In 1809 John Norton, traveling to the southern states of the independent US for the first time, encountered a person he found hard to place: “I took him first for an Anglo American, or Foreigner, until I heard the fluent manner, in which he spoke the Cherokee; and our friend introduced us to each other; I then discovered that he belonged to the Nation; – his name was John Thompson.” Thompson, to Norton's surprise, was an Indian, and a kind of Indian few white people had ever met: “I found he was well established, with an extensive improvement, abundance of cattle, several slaves, and some Anglo American Servants. Some of his children are grown up; but his former wife, who was of his own Nation has been dead some years, and he is now married to a young American Woman.” Norton was surprised, but soon discovered that Thompson was by no means unique among the Cherokees. By the early nineteenth century many of them had become adept at living in a manner that mixed aspects of both traditional Indian and imported white culture. Indeed, the principal Cherokee leader from 1818 to 1866 was John Ross, like Thompson a man of mixed Scots and Cherokee descent, and a man valued by the Cherokees because he had expertise in both languages and cultures – vital skills as the Cherokee Nation found itself more and more needing to negotiate with land-hungry US states. Alexander McGillivray had been in a similar position as the leader of the Creek Confederacy from 1782 to 1793. The son of a Scots trader and a Creek woman of the Wind clan, and thus, since heritage was reckoned through the matrilineal line, a full Indian, McGillivray used the skills that education among whites had given him – literacy in English, experience of city society – to negotiate successfully with British generals and the American president George Washington. Transatlanticism, as McGillivray showed, flourished not just in London or New York but in the Mohawk valley, the Cherokee country, and the Creek Confederacy.

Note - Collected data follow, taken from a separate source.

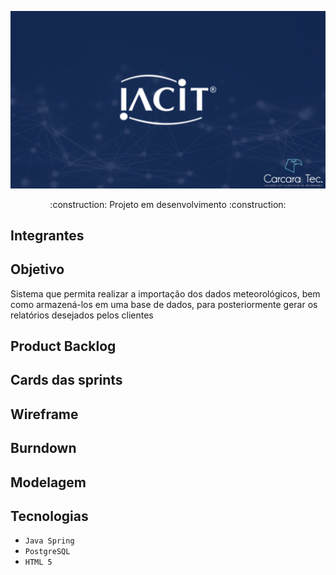 ![slide1](https://github.com/CarcaraTec/IACIT/blob/364938a6472f4f62506d315496607440e96b8e3c/Apresentacao/API%20IACIT.png)
<p align="center"> :construction: Projeto em desenvolvimento :construction:

## Integrantes
## Objetivo

Sistema que permita realizar a importação dos dados meteorológicos, bem como armazená-los em uma base de dados, para posteriormente gerar os relatórios desejados pelos clientes 

## Product Backlog
## Cards das sprints
## Wireframe
## Burndown
## Modelagem
## Tecnologias

- `Java Spring`
- `PostgreSQL`
- `HTML 5`

  
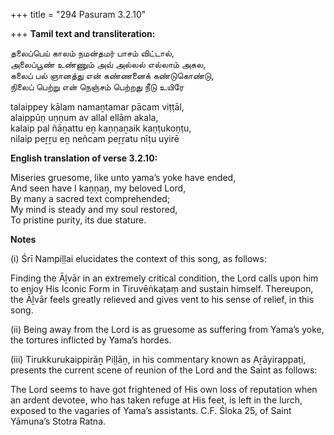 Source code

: +++
title = "294 Pasuram 3.2.10"

+++
**Tamil text and transliteration:**

தலைப்பெய் காலம் நமன்தமர் பாசம் விட்டால்,  
அலைப்பூண் உண்ணும் அவ் அல்லல் எல்லாம் அகல,  
கலைப் பல் ஞானத்து என் கண்ணனைக் கண்டுகொண்டு,  
நிலைப் பெற்று என் நெஞ்சம் பெற்றது நீடு உயிரே

talaippey kālam namaṉtamar pācam viṭṭāl,  
alaippūṇ uṇṇum av allal ellām akala,  
kalaip pal ñāṉattu eṉ kaṇṇaṉaik kaṇṭukoṇṭu,  
nilaip peṟṟu eṉ neñcam peṟṟatu nīṭu uyirē

**English translation of verse 3.2.10:**

Miseries gruesome, like unto yama’s yoke have ended,  
And seen have I kaṇṇaṉ, my beloved Lord,  
By many a sacred text comprehended;  
My mind is steady and my soul restored,  
To pristine purity, its due stature.

**Notes**

\(i\) Śrī Nampiḷḷai elucidates the context of this song, as follows:

Finding the Āḻvār in an extremely critical condition, the Lord calls upon him to enjoy His Iconic Form in Tiruvēṅkaṭaṃ and sustain himself. Thereupon, the Āḻvār feels greatly relieved and gives vent to his sense of relief, in this song.

\(ii\) Being away from the Lord is as gruesome as suffering from Yama’s yoke, the tortures inflicted by Yama’s hordes.

\(iii\) Tirukkurukaippirāṉ Piḷḷāṉ, in his commentary known as Aṟāyirappaṭi, presents the current scene of reunion of the Lord and the Saint as follows:

The Lord seems to have got frightened of His own loss of reputation when an ardent devotee, who has taken refuge at His feet, is left in the lurch, exposed to the vagaries of Yama’s assistants. C.F. Śloka 25, of Saint Yāmuna’s Stotra Ratna.


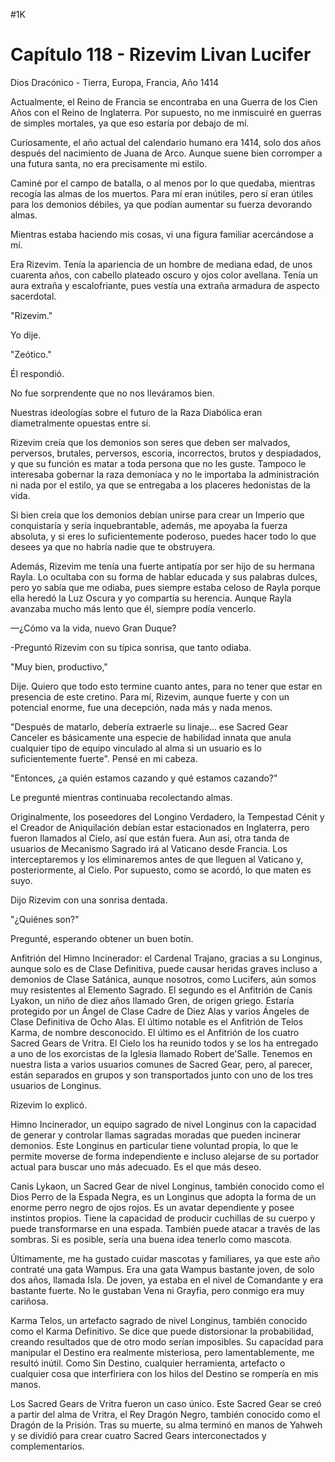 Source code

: 
#1K 

# Capítulo 118 - Rizevim Livan Lucifer


Dios Dracónico - Tierra, Europa, Francia, Año 1414

Actualmente, el Reino de Francia se encontraba en una Guerra de los Cien Años con el Reino de Inglaterra. Por supuesto, no me inmiscuiré en guerras de simples mortales, ya que eso estaría por debajo de mí.

Curiosamente, el año actual del calendario humano era 1414, solo dos años después del nacimiento de Juana de Arco. Aunque suene bien corromper a una futura santa, no era precisamente mi estilo.

Caminé por el campo de batalla, o al menos por lo que quedaba, mientras recogía las almas de los muertos. Para mí eran inútiles, pero sí eran útiles para los demonios débiles, ya que podían aumentar su fuerza devorando almas.

Mientras estaba haciendo mis cosas, vi una figura familiar acercándose a mí.

Era Rizevim. Tenía la apariencia de un hombre de mediana edad, de unos cuarenta años, con cabello plateado oscuro y ojos color avellana. Tenía un aura extraña y escalofriante, pues vestía una extraña armadura de aspecto sacerdotal.

"Rizevim."

Yo dije.

"Zeótico."

Él respondió.

No fue sorprendente que no nos lleváramos bien.

Nuestras ideologías sobre el futuro de la Raza Diabólica eran diametralmente opuestas entre sí.

Rizevim creía que los demonios son seres que deben ser malvados, perversos, brutales, perversos, escoria, incorrectos, brutos y despiadados, y que su función es matar a toda persona que no les guste. Tampoco le interesaba gobernar la raza demoníaca y no le importaba la administración ni nada por el estilo, ya que se entregaba a los placeres hedonistas de la vida.

Si bien creía que los demonios debían unirse para crear un Imperio que conquistaría y sería inquebrantable, además, me apoyaba la fuerza absoluta, y si eres lo suficientemente poderoso, puedes hacer todo lo que desees ya que no habría nadie que te obstruyera.

Además, Rizevim me tenía una fuerte antipatía por ser hijo de su hermana Rayla. Lo ocultaba con su forma de hablar educada y sus palabras dulces, pero yo sabía que me odiaba, pues siempre estaba celoso de Rayla porque ella heredó la Luz Oscura y yo compartía su herencia. Aunque Rayla avanzaba mucho más lento que él, siempre podía vencerlo.

—¿Cómo va la vida, nuevo Gran Duque?

-Preguntó Rizevim con su típica sonrisa, que tanto odiaba.

"Muy bien, productivo,"

Dije. Quiero que todo esto termine cuanto antes, para no tener que estar en presencia de este cretino. Para mí, Rizevim, aunque fuerte y con un potencial enorme, fue una decepción, nada más y nada menos.

"Después de matarlo, debería extraerle su linaje... ese Sacred Gear Canceler es básicamente una especie de habilidad innata que anula cualquier tipo de equipo vinculado al alma si un usuario es lo suficientemente fuerte". Pensé en mi cabeza.

"Entonces, ¿a quién estamos cazando y qué estamos cazando?"

Le pregunté mientras continuaba recolectando almas.

Originalmente, los poseedores del Longino Verdadero, la Tempestad Cénit y el Creador de Aniquilación debían estar estacionados en Inglaterra, pero fueron llamados al Cielo, así que están fuera. Aun así, otra tanda de usuarios de Mecanismo Sagrado irá al Vaticano desde Francia. Los interceptaremos y los eliminaremos antes de que lleguen al Vaticano y, posteriormente, al Cielo. Por supuesto, como se acordó, lo que maten es suyo.

Dijo Rizevim con una sonrisa dentada.

"¿Quiénes son?"

Pregunté, esperando obtener un buen botín.

Anfitrión del Himno Incinerador: el Cardenal Trajano, gracias a su Longinus, aunque solo es de Clase Definitiva, puede causar heridas graves incluso a demonios de Clase Satánica, aunque nosotros, como Lucifers, aún somos muy resistentes al Elemento Sagrado. El segundo es el Anfitrión de Canis Lyakon, un niño de diez años llamado Gren, de origen griego. Estaría protegido por un Ángel de Clase Cadre de Diez Alas y varios Ángeles de Clase Definitiva de Ocho Alas. El último notable es el Anfitrión de Telos Karma, de nombre desconocido. El último es el Anfitrión de los cuatro Sacred Gears de Vritra. El Cielo los ha reunido todos y se los ha entregado a uno de los exorcistas de la Iglesia llamado Robert de'Salle. Tenemos en nuestra lista a varios usuarios comunes de Sacred Gear, pero, al parecer, están separados en grupos y son transportados junto con uno de los tres usuarios de Longinus.

Rizevim lo explicó.

Himno Incinerador, un equipo sagrado de nivel Longinus con la capacidad de generar y controlar llamas sagradas moradas que pueden incinerar demonios. Este Longinus en particular tiene voluntad propia, lo que le permite moverse de forma independiente e incluso alejarse de su portador actual para buscar uno más adecuado. Es el que más deseo.

Canis Lykaon, un Sacred Gear de nivel Longinus, también conocido como el Dios Perro de la Espada Negra, es un Longinus que adopta la forma de un enorme perro negro de ojos rojos. Es un avatar dependiente y posee instintos propios. Tiene la capacidad de producir cuchillas de su cuerpo y puede transformarse en una espada. También puede atacar a través de las sombras. Si es posible, sería una buena idea tenerlo como mascota.

Últimamente, me ha gustado cuidar mascotas y familiares, ya que este año contraté una gata Wampus. Era una gata Wampus bastante joven, de solo dos años, llamada Isla. De joven, ya estaba en el nivel de Comandante y era bastante fuerte. No le gustaban Vena ni Grayfia, pero conmigo era muy cariñosa.

Karma Telos, un artefacto sagrado de nivel Longinus, también conocido como el Karma Definitivo. Se dice que puede distorsionar la probabilidad, creando resultados que de otro modo serían imposibles. Su capacidad para manipular el Destino era realmente misteriosa, pero lamentablemente, me resultó inútil. Como Sin Destino, cualquier herramienta, artefacto o cualquier cosa que interfiriera con los hilos del Destino se rompería en mis manos.

Los Sacred Gears de Vritra fueron un caso único. Este Sacred Gear se creó a partir del alma de Vritra, el Rey Dragón Negro, también conocido como el Dragón de la Prisión. Tras su muerte, su alma terminó en manos de Yahweh y se dividió para crear cuatro Sacred Gears interconectados y complementarios. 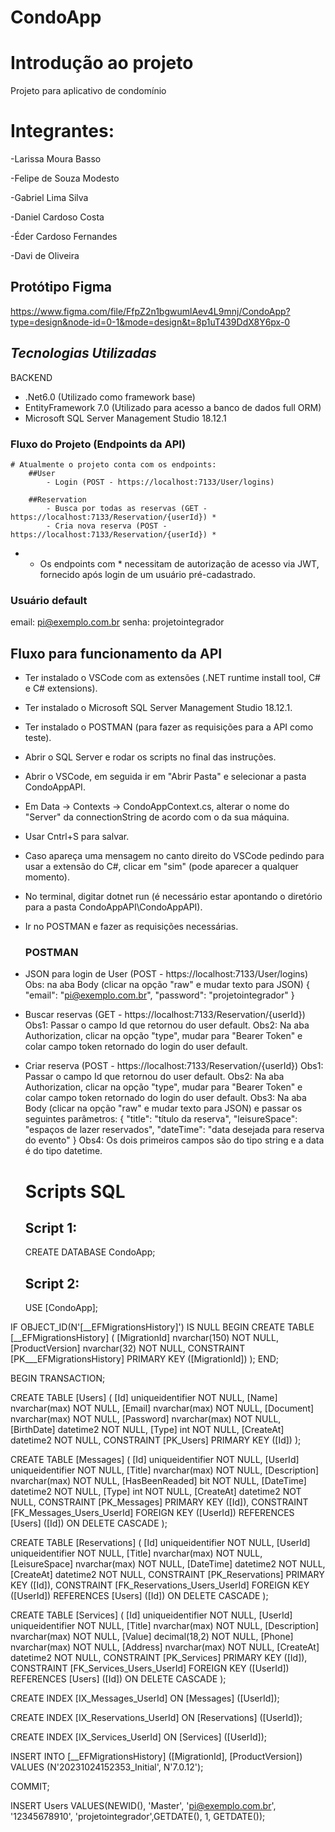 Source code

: # CondoApp

# Introdução ao projeto
Projeto para aplicativo de condomínio

# Integrantes:

-Larissa Moura Basso

-Felipe de Souza Modesto

-Gabriel Lima Silva

-Daniel Cardoso Costa

-Éder Cardoso Fernandes

-Davi de Oliveira

## Protótipo Figma
https://www.figma.com/file/FfpZ2n1bgwumlAev4L9mnj/CondoApp?type=design&node-id=0-1&mode=design&t=8p1uT439DdX8Y6px-0

## *_Tecnologias Utilizadas_*

BACKEND
 - .Net6.0 (Utilizado como framework base)
 - EntityFramework 7.0 (Utilizado para acesso a banco de dados full ORM)
 - Microsoft SQL Server Management Studio 18.12.1

### Fluxo do Projeto (Endpoints da API)
	# Atualmente o projeto conta com os endpoints:
		##User
			- Login (POST - https://localhost:7133/User/logins)
		
		##Reservation
			- Busca por todas as reservas (GET - https://localhost:7133/Reservation/{userId}) *
			- Cria nova reserva (POST - https://localhost:7133/Reservation/{userId}) *
			
* - Os endpoints com * necessitam de autorização de acesso via JWT, fornecido após login de um usuário pré-cadastrado.

### Usuário default 
email: pi@exemplo.com.br
senha: projetointegrador

## Fluxo para funcionamento da API

- Ter instalado o VSCode com as extensões (.NET runtime install tool, C# e C# extensions).
- Ter instalado o Microsoft SQL Server Management Studio 18.12.1.
- Ter instalado o POSTMAN (para fazer as requisições para a API como teste).
- Abrir o SQL Server e rodar os scripts no final das instruções.
- Abrir o VSCode, em seguida ir em "Abrir Pasta" e selecionar a pasta CondoAppAPI.
- Em Data -> Contexts -> CondoAppContext.cs, alterar o nome do "Server" da connectionString de acordo com o da sua máquina.
- Usar Cntrl+S para salvar.
- Caso apareça uma mensagem no canto direito do VSCode pedindo para usar a extensão do C#, clicar em "sim" (pode aparecer a qualquer momento).
- No terminal, digitar dotnet run (é necessário estar apontando o diretório para a pasta CondoAppAPI\CondoAppAPI).
- Ir no POSTMAN e fazer as requisições necessárias.

  ### POSTMAN

- JSON para login de User (POST - https://localhost:7133/User/logins)
  Obs: na aba Body (clicar na opção "raw" e mudar texto para JSON)
{
  "email": "pi@exemplo.com.br",
  "password": "projetointegrador"
}

- Buscar reservas (GET - https://localhost:7133/Reservation/{userId})
  Obs1: Passar o campo Id que retornou do user default.
  Obs2: Na aba Authorization, clicar na opção "type", mudar para "Bearer Token" e colar campo token retornado do login do user default.


- Criar reserva (POST - https://localhost:7133/Reservation/{userId})
  Obs1: Passar o campo Id que retornou do user default.
  Obs2: Na aba Authorization, clicar na opção "type", mudar para "Bearer Token" e colar campo token retornado do login do user default.
  Obs3: Na aba Body (clicar na opção "raw" e mudar texto para JSON) e passar os seguintes parâmetros:
  {
  "title": "título da reserva",
  "leisureSpace": "espaços de lazer reservados",
  "dateTime": "data desejada para reserva do evento"
  }
  Obs4: Os dois primeiros campos são do tipo string e a data é do tipo datetime.

  # Scripts SQL

  ## Script 1:

  CREATE DATABASE CondoApp;

  ## Script 2:

  USE [CondoApp];

IF OBJECT_ID(N'[__EFMigrationsHistory]') IS NULL BEGIN CREATE TABLE [__EFMigrationsHistory] ( [MigrationId] nvarchar(150) NOT NULL, [ProductVersion] nvarchar(32) NOT NULL, CONSTRAINT [PK___EFMigrationsHistory] PRIMARY KEY ([MigrationId]) ); END; 

BEGIN TRANSACTION; 

CREATE TABLE [Users] ( [Id] uniqueidentifier NOT NULL, [Name] nvarchar(max) NOT NULL, [Email] nvarchar(max) NOT NULL, [Document] nvarchar(max) NOT NULL, [Password] nvarchar(max) NOT NULL, [BirthDate] datetime2 NOT NULL, [Type] int NOT NULL, [CreateAt] datetime2 NOT NULL, CONSTRAINT [PK_Users] PRIMARY KEY ([Id]) ); 

CREATE TABLE [Messages] ( [Id] uniqueidentifier NOT NULL, [UserId] uniqueidentifier NOT NULL, [Title] nvarchar(max) NOT NULL, [Description] nvarchar(max) NOT NULL, [HasBeenReaded] bit NOT NULL, [DateTime] datetime2 NOT NULL, [Type] int NOT NULL, [CreateAt] datetime2 NOT NULL, CONSTRAINT [PK_Messages] PRIMARY KEY ([Id]), CONSTRAINT [FK_Messages_Users_UserId] FOREIGN KEY ([UserId]) REFERENCES [Users] ([Id]) ON DELETE CASCADE ); 

CREATE TABLE [Reservations] ( [Id] uniqueidentifier NOT NULL, [UserId] uniqueidentifier NOT NULL, [Title] nvarchar(max) NOT NULL, [LeisureSpace] nvarchar(max) NOT NULL, [DateTime] datetime2 NOT NULL, [CreateAt] datetime2 NOT NULL, CONSTRAINT [PK_Reservations] PRIMARY KEY ([Id]), CONSTRAINT [FK_Reservations_Users_UserId] FOREIGN KEY ([UserId]) REFERENCES [Users] ([Id]) ON DELETE CASCADE ); 

CREATE TABLE [Services] ( [Id] uniqueidentifier NOT NULL, [UserId] uniqueidentifier NOT NULL, [Title] nvarchar(max) NOT NULL, [Description] nvarchar(max) NOT NULL, [Value] decimal(18,2) NOT NULL, [Phone] nvarchar(max) NOT NULL, [Address] nvarchar(max) NOT NULL, [CreateAt] datetime2 NOT NULL, CONSTRAINT [PK_Services] PRIMARY KEY ([Id]), CONSTRAINT [FK_Services_Users_UserId] FOREIGN KEY ([UserId]) REFERENCES [Users] ([Id]) ON DELETE CASCADE ); 

CREATE INDEX [IX_Messages_UserId] ON [Messages] ([UserId]); 

CREATE INDEX [IX_Reservations_UserId] ON [Reservations] ([UserId]); 

CREATE INDEX [IX_Services_UserId] ON [Services] ([UserId]); 

INSERT INTO [__EFMigrationsHistory] ([MigrationId], [ProductVersion]) VALUES (N'20231024152353_Initial', N'7.0.12'); 

COMMIT; 

INSERT Users VALUES(NEWID(), 'Master', 'pi@exemplo.com.br', '12345678910', 'projetointegrador',GETDATE(), 1, GETDATE());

Norton had reason to know that Indians had adapted aspects of the colonists’ culture that had originated across the Atlantic (although few other Nations took to white-style agricultural methods and social patterns to the degree of the Cherokees – the “Civilized Tribe”) because he was himself an Indian of one of the Nations most adept at negotiating with the British. Teyoninhokarawen, to use his Indian name, was a Mohawk by adoption and part Cherokee, part Scottish by birth. He, Norton, was a bilingual protégé of the Mohawks' foremost war leader, Joseph Brant, a man who had visited Britain, impressed James Boswell, translated the gospel into Mohawk, and led British and Indian troops in the Revolutionary War. Retired to a land grant in Canada, Brant had ended his days living in a substantial house, attended by servants, owning slaves to work his land. And now Norton was following in his footsteps, visiting Britain to negotiate land rights, fighting alongside the British in the war of 1812, and touring the Cherokee country to recruit support for a pan-Indian resistance to US encroachment on their territories. He was a full-blown transatlantic Indian, like Thompson the product of a resourceful Indian response to the opportunities produced by the presence of colonists in America, yet determined to defend his Nation against those colonists’ ever-increasing demands. And he was a writer: his description of Thompson derives from a 1,000-page manuscript journal of his political tour that he wrote, in Latinate gentlemanly English, for publication in London. His aim, again, was to raise Indians’ reputation and publicize their case across the Atlantic: he hoped to gain further British aid for resistance to US settlement on Indian land.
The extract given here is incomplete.